— Exercise objective —
Output the listing in full. Every line stays exactly as it is.

— Recorded data —
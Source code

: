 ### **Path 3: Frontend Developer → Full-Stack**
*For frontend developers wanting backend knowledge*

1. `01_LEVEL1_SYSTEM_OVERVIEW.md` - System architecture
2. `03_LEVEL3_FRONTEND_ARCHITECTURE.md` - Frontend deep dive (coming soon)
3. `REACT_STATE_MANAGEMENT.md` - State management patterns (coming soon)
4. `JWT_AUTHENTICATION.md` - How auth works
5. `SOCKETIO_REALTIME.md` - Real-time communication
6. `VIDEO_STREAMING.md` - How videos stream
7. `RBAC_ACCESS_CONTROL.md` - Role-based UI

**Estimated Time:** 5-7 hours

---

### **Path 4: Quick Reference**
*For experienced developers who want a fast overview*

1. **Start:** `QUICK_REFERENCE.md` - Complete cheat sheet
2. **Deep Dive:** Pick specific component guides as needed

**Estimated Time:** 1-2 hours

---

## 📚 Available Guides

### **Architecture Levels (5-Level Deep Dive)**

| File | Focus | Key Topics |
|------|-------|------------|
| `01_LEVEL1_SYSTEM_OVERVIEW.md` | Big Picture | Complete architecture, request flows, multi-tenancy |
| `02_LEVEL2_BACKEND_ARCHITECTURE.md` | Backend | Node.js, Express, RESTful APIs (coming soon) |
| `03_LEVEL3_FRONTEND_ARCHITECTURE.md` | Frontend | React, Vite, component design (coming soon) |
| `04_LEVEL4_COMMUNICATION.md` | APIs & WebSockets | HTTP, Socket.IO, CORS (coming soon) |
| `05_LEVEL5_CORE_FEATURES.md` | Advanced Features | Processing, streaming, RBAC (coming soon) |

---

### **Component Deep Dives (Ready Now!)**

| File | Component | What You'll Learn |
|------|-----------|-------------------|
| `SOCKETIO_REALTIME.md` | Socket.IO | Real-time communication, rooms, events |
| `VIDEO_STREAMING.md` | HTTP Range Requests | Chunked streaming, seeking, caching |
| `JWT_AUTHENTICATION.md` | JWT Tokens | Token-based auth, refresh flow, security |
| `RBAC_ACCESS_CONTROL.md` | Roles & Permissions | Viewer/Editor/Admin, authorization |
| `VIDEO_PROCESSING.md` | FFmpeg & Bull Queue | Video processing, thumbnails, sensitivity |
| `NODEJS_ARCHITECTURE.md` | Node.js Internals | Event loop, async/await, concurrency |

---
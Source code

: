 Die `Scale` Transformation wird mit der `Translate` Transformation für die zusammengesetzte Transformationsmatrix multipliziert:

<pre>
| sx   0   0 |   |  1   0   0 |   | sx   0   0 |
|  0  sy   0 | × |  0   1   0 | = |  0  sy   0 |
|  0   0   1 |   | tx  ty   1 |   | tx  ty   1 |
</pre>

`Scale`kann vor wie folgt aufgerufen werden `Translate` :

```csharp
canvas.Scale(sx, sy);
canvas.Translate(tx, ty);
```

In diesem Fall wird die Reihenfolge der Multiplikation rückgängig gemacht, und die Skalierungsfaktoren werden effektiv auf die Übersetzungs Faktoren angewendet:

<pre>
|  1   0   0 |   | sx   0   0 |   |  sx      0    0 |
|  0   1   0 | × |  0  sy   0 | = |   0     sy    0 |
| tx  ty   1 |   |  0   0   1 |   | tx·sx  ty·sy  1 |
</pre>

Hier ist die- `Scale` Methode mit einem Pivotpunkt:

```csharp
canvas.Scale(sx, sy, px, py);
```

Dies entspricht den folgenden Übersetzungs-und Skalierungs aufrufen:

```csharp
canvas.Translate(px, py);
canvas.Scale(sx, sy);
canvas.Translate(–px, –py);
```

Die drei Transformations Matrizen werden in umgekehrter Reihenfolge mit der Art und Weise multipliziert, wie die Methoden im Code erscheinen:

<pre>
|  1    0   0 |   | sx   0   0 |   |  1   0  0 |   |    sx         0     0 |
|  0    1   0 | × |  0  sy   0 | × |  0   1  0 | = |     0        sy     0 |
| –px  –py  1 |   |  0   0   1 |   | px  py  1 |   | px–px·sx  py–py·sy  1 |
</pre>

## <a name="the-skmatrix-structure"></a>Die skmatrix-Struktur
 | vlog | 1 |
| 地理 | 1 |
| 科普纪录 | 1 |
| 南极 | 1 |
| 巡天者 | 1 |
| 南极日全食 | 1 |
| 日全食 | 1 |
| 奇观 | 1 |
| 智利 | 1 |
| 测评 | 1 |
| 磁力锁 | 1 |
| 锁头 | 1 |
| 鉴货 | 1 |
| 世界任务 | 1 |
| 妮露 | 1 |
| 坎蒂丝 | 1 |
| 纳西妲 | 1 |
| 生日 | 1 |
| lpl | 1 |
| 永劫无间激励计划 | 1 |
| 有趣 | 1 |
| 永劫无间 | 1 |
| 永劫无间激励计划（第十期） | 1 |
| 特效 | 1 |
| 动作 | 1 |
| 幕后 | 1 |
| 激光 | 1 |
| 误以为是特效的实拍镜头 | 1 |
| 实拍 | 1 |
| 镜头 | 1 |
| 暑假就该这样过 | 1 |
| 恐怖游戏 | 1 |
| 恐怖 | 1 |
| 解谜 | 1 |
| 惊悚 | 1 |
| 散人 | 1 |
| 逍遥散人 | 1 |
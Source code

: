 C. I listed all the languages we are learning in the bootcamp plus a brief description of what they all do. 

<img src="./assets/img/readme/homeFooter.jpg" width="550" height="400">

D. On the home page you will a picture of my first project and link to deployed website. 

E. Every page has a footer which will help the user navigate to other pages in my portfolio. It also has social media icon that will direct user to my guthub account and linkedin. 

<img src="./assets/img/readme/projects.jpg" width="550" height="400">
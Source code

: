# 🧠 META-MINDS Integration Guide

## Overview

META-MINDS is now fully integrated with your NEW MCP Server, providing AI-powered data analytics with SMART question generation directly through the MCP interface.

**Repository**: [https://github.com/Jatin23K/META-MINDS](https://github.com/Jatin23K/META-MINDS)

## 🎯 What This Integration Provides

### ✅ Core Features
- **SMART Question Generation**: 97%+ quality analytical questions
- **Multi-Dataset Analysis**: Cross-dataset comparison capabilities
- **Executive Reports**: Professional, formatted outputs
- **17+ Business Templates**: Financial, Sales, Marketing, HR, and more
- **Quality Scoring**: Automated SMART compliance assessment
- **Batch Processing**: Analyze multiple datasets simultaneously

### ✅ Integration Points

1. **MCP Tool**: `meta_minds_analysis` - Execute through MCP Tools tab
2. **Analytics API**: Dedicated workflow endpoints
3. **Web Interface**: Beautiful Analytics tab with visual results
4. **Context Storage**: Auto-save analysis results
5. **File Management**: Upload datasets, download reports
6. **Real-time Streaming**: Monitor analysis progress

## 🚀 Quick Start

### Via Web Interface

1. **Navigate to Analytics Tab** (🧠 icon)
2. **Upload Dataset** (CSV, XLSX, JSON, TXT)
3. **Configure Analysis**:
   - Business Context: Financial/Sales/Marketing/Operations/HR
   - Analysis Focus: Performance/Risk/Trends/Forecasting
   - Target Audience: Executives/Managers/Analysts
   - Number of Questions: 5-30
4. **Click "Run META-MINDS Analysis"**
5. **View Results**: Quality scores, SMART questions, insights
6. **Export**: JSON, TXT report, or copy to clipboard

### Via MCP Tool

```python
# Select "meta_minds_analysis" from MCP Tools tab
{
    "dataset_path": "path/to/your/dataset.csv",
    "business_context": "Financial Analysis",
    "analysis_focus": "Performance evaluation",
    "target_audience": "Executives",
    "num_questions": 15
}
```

— Task result —
Source code

: ### **Path 3: Frontend Developer → Full-Stack**
*For frontend developers wanting backend knowledge*

1. `01_LEVEL1_SYSTEM_OVERVIEW.md` - System architecture
2. `03_LEVEL3_FRONTEND_ARCHITECTURE.md` - Frontend deep dive (coming soon)
3. `REACT_STATE_MANAGEMENT.md` - State management patterns (coming soon)
4. `JWT_AUTHENTICATION.md` - How auth works
5. `SOCKETIO_REALTIME.md` - Real-time communication
6. `VIDEO_STREAMING.md` - How videos stream
7. `RBAC_ACCESS_CONTROL.md` - Role-based UI

**Estimated Time:** 5-7 hours

---

### **Path 4: Quick Reference**
*For experienced developers who want a fast overview*

1. **Start:** `QUICK_REFERENCE.md` - Complete cheat sheet
2. **Deep Dive:** Pick specific component guides as needed

**Estimated Time:** 1-2 hours

---

## 📚 Available Guides

### **Architecture Levels (5-Level Deep Dive)**

| File | Focus | Key Topics |
|------|-------|------------|
| `01_LEVEL1_SYSTEM_OVERVIEW.md` | Big Picture | Complete architecture, request flows, multi-tenancy |
| `02_LEVEL2_BACKEND_ARCHITECTURE.md` | Backend | Node.js, Express, RESTful APIs (coming soon) |
| `03_LEVEL3_FRONTEND_ARCHITECTURE.md` | Frontend | React, Vite, component design (coming soon) |
| `04_LEVEL4_COMMUNICATION.md` | APIs & WebSockets | HTTP, Socket.IO, CORS (coming soon) |
| `05_LEVEL5_CORE_FEATURES.md` | Advanced Features | Processing, streaming, RBAC (coming soon) |

---

### **Component Deep Dives (Ready Now!)**

| File | Component | What You'll Learn |
|------|-----------|-------------------|
| `SOCKETIO_REALTIME.md` | Socket.IO | Real-time communication, rooms, events |
| `VIDEO_STREAMING.md` | HTTP Range Requests | Chunked streaming, seeking, caching |
| `JWT_AUTHENTICATION.md` | JWT Tokens | Token-based auth, refresh flow, security |
| `RBAC_ACCESS_CONTROL.md` | Roles & Permissions | Viewer/Editor/Admin, authorization |
| `VIDEO_PROCESSING.md` | FFmpeg & Bull Queue | Video processing, thumbnails, sensitivity |
| `NODEJS_ARCHITECTURE.md` | Node.js Internals | Event loop, async/await, concurrency |

---
Source code

: Die `Scale` Transformation wird mit der `Translate` Transformation für die zusammengesetzte Transformationsmatrix multipliziert:

<pre>
| sx   0   0 |   |  1   0   0 |   | sx   0   0 |
|  0  sy   0 | × |  0   1   0 | = |  0  sy   0 |
|  0   0   1 |   | tx  ty   1 |   | tx  ty   1 |
</pre>

`Scale`kann vor wie folgt aufgerufen werden `Translate` :

```csharp
canvas.Scale(sx, sy);
canvas.Translate(tx, ty);
```

In diesem Fall wird die Reihenfolge der Multiplikation rückgängig gemacht, und die Skalierungsfaktoren werden effektiv auf die Übersetzungs Faktoren angewendet:

<pre>
|  1   0   0 |   | sx   0   0 |   |  sx      0    0 |
|  0   1   0 | × |  0  sy   0 | = |   0     sy    0 |
| tx  ty   1 |   |  0   0   1 |   | tx·sx  ty·sy  1 |
</pre>

Hier ist die- `Scale` Methode mit einem Pivotpunkt:

```csharp
canvas.Scale(sx, sy, px, py);
```

Dies entspricht den folgenden Übersetzungs-und Skalierungs aufrufen:

```csharp
canvas.Translate(px, py);
canvas.Scale(sx, sy);
canvas.Translate(–px, –py);
```

Die drei Transformations Matrizen werden in umgekehrter Reihenfolge mit der Art und Weise multipliziert, wie die Methoden im Code erscheinen:

<pre>
|  1    0   0 |   | sx   0   0 |   |  1   0  0 |   |    sx         0     0 |
|  0    1   0 | × |  0  sy   0 | × |  0   1  0 | = |     0        sy     0 |
| –px  –py  1 |   |  0   0   1 |   | px  py  1 |   | px–px·sx  py–py·sy  1 |
</pre>

## <a name="the-skmatrix-structure"></a>Die skmatrix-Struktur
 | vlog | 1 |
| 地理 | 1 |
| 科普纪录 | 1 |
| 南极 | 1 |
| 巡天者 | 1 |
| 南极日全食 | 1 |
| 日全食 | 1 |
| 奇观 | 1 |
| 智利 | 1 |
| 测评 | 1 |
| 磁力锁 | 1 |
| 锁头 | 1 |
| 鉴货 | 1 |
| 世界任务 | 1 |
| 妮露 | 1 |
| 坎蒂丝 | 1 |
| 纳西妲 | 1 |
| 生日 | 1 |
| lpl | 1 |
| 永劫无间激励计划 | 1 |
| 有趣 | 1 |
| 永劫无间 | 1 |
| 永劫无间激励计划（第十期） | 1 |
| 特效 | 1 |
| 动作 | 1 |
| 幕后 | 1 |
| 激光 | 1 |
| 误以为是特效的实拍镜头 | 1 |
| 实拍 | 1 |
| 镜头 | 1 |
| 暑假就该这样过 | 1 |
| 恐怖游戏 | 1 |
| 恐怖 | 1 |
| 解谜 | 1 |
| 惊悚 | 1 |
| 散人 | 1 |
| 逍遥散人 | 1 |
Source code

: C. I listed all the languages we are learning in the bootcamp plus a brief description of what they all do. 

<img src="./assets/img/readme/homeFooter.jpg" width="550" height="400">

D. On the home page you will a picture of my first project and link to deployed website. 

E. Every page has a footer which will help the user navigate to other pages in my portfolio. It also has social media icon that will direct user to my guthub account and linkedin. 

<img src="./assets/img/readme/projects.jpg" width="550" height="400">
Source code

:# 🧠 META-MINDS Integration Guide

## Overview

META-MINDS is now fully integrated with your NEW MCP Server, providing AI-powered data analytics with SMART question generation directly through the MCP interface.

**Repository**: [https://github.com/Jatin23K/META-MINDS](https://github.com/Jatin23K/META-MINDS)

## 🎯 What This Integration Provides

### ✅ Core Features
- **SMART Question Generation**: 97%+ quality analytical questions
- **Multi-Dataset Analysis**: Cross-dataset comparison capabilities
- **Executive Reports**: Professional, formatted outputs
- **17+ Business Templates**: Financial, Sales, Marketing, HR, and more
- **Quality Scoring**: Automated SMART compliance assessment
- **Batch Processing**: Analyze multiple datasets simultaneously

### ✅ Integration Points

1. **MCP Tool**: `meta_minds_analysis` - Execute through MCP Tools tab
2. **Analytics API**: Dedicated workflow endpoints
3. **Web Interface**: Beautiful Analytics tab with visual results
4. **Context Storage**: Auto-save analysis results
5. **File Management**: Upload datasets, download reports
6. **Real-time Streaming**: Monitor analysis progress

## 🚀 Quick Start

### Via Web Interface

1. **Navigate to Analytics Tab** (🧠 icon)
2. **Upload Dataset** (CSV, XLSX, JSON, TXT)
3. **Configure Analysis**:
   - Business Context: Financial/Sales/Marketing/Operations/HR
   - Analysis Focus: Performance/Risk/Trends/Forecasting
   - Target Audience: Executives/Managers/Analysts
   - Number of Questions: 5-30
4. **Click "Run META-MINDS Analysis"**
5. **View Results**: Quality scores, SMART questions, insights
6. **Export**: JSON, TXT report, or copy to clipboard

### Via MCP Tool

```python
# Select "meta_minds_analysis" from MCP Tools tab
{
    "dataset_path": "path/to/your/dataset.csv",
    "business_context": "Financial Analysis",
    "analysis_focus": "Performance evaluation",
    "target_audience": "Executives",
    "num_questions": 15
}
```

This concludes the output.